Problem >> Check every line in the records below for the word "about" and report how many have it, nothing more.

____________

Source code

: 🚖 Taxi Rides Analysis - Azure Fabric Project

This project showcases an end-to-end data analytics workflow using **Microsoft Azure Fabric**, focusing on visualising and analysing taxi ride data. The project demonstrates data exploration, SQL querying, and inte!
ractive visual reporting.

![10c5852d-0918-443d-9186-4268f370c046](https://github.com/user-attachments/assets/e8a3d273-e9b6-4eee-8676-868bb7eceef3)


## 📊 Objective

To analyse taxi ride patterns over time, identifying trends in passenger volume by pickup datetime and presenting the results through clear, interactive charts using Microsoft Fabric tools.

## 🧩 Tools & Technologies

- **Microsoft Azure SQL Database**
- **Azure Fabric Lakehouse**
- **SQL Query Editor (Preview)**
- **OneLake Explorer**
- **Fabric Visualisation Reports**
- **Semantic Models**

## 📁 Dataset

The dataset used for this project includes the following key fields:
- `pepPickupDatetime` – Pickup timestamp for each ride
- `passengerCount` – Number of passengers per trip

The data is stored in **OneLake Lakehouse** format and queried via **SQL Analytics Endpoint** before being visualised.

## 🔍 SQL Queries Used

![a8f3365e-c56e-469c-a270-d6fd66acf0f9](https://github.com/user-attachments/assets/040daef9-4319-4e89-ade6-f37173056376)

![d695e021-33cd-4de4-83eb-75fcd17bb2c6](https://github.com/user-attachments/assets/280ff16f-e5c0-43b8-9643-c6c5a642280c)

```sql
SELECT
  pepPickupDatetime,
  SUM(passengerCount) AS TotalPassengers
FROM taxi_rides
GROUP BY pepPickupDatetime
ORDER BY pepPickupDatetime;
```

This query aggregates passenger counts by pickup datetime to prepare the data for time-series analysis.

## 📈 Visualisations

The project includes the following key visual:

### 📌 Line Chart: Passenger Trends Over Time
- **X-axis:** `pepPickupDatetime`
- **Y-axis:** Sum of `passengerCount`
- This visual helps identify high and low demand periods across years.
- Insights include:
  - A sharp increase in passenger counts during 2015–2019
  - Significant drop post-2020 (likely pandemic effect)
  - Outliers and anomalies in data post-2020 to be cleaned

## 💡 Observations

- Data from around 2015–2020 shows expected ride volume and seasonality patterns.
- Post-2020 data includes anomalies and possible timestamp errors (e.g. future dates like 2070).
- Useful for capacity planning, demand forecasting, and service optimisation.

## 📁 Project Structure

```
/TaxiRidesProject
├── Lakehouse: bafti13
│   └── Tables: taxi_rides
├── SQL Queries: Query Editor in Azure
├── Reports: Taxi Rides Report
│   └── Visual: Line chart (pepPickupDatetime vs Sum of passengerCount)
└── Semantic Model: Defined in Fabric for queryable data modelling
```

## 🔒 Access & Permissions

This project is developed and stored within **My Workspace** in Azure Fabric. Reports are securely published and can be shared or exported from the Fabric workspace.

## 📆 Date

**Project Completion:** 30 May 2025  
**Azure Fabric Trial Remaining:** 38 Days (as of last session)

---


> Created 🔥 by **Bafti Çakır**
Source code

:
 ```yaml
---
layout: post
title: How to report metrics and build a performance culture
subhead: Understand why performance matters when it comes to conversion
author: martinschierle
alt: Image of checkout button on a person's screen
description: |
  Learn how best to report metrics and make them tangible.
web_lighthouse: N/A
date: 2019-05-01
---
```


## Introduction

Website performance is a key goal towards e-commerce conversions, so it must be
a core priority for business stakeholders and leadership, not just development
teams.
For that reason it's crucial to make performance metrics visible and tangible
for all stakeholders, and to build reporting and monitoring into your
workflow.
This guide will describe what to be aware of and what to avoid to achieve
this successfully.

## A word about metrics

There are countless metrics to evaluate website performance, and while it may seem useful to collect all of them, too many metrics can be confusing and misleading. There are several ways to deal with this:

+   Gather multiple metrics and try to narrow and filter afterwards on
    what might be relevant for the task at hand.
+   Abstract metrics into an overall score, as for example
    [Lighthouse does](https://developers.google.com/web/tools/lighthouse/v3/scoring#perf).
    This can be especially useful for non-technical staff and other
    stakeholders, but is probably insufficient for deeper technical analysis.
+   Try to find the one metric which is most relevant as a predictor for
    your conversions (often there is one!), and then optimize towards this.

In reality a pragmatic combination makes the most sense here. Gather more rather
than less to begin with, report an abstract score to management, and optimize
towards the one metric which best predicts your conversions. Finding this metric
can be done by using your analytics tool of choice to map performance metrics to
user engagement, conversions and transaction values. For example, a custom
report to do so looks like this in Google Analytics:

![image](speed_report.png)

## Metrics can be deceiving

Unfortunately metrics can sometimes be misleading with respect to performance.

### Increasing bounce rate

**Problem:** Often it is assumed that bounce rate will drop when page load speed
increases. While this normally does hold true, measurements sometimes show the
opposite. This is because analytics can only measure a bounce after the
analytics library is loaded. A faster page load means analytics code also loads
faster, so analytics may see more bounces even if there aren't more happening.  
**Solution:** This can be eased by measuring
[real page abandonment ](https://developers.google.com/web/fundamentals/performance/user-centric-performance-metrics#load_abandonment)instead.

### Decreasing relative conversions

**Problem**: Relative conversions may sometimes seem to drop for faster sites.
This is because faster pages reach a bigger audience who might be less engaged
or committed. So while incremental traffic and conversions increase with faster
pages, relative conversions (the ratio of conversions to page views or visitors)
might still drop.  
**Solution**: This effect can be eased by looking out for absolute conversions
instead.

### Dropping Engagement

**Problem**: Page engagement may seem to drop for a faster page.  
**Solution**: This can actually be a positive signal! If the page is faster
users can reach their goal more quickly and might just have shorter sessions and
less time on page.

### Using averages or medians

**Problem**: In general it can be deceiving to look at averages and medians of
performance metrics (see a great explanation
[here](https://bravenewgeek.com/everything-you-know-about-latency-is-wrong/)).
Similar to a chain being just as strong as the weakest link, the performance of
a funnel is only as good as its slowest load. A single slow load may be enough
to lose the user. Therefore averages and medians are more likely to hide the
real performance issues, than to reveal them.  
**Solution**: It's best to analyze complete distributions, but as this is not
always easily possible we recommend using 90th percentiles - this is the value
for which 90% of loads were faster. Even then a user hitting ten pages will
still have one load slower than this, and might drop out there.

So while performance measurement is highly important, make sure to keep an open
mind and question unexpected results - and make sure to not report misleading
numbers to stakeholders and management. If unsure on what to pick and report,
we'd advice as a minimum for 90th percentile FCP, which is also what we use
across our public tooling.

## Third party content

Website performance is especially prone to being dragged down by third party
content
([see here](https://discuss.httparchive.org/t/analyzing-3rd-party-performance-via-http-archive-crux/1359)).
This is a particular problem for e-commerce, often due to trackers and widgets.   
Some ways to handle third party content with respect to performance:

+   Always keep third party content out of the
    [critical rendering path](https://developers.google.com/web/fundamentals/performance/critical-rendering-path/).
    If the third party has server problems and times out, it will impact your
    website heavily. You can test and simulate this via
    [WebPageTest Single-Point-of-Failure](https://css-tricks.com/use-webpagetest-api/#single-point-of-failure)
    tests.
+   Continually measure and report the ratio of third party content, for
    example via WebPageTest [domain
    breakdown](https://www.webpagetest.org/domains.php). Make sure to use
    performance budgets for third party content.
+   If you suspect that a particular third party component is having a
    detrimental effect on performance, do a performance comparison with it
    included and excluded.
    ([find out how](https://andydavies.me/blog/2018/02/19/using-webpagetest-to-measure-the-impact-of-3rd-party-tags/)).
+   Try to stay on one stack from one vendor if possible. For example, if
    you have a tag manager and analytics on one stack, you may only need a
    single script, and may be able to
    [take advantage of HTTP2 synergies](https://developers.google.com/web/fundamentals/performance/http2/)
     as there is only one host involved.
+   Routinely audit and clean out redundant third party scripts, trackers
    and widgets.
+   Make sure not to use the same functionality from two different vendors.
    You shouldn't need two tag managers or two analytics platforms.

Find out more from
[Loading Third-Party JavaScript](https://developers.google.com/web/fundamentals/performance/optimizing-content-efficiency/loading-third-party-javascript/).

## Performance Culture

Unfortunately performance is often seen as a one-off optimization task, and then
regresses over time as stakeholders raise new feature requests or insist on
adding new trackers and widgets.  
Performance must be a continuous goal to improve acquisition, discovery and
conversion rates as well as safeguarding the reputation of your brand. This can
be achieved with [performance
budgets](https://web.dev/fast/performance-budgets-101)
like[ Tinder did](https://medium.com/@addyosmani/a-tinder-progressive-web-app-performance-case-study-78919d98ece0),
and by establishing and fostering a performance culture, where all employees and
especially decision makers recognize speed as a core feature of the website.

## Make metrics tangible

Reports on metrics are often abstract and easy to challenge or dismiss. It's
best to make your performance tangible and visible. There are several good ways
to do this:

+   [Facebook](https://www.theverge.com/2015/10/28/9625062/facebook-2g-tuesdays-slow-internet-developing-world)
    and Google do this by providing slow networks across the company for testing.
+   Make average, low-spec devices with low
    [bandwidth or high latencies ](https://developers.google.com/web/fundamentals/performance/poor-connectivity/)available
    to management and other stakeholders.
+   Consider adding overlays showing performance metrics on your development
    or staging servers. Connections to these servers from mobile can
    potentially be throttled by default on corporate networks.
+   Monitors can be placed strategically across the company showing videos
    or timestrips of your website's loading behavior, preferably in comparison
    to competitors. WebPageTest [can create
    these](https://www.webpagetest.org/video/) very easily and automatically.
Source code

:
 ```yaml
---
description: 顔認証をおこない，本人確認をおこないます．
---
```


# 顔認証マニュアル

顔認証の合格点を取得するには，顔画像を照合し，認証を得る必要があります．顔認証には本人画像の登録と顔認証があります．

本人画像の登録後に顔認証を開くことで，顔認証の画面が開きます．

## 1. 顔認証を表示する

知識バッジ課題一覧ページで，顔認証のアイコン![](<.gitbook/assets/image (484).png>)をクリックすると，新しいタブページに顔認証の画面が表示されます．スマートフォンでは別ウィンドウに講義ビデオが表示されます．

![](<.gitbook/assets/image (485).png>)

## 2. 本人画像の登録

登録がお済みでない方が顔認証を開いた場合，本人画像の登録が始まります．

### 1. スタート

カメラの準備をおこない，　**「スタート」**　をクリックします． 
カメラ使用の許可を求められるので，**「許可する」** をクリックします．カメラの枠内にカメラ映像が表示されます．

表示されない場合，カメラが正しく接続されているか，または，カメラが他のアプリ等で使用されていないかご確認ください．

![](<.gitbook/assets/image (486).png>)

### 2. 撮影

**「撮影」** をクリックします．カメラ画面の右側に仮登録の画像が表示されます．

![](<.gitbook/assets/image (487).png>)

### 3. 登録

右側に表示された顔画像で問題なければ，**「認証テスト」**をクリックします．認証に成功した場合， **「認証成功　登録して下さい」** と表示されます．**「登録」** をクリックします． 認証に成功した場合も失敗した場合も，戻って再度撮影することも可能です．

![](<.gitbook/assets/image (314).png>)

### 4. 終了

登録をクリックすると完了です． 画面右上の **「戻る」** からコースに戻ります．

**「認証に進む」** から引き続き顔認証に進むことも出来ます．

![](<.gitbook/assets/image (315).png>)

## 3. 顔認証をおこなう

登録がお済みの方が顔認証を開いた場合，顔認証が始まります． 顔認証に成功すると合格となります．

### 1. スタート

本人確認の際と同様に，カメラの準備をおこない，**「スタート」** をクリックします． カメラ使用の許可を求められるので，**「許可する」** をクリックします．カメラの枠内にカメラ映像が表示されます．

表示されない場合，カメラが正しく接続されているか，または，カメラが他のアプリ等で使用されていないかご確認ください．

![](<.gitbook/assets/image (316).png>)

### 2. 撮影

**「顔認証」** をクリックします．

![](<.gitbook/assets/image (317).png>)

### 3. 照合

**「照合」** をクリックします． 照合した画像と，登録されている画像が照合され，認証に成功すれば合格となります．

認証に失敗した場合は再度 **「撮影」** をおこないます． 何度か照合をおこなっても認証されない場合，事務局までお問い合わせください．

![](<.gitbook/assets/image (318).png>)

____________

Solution to this task >> 2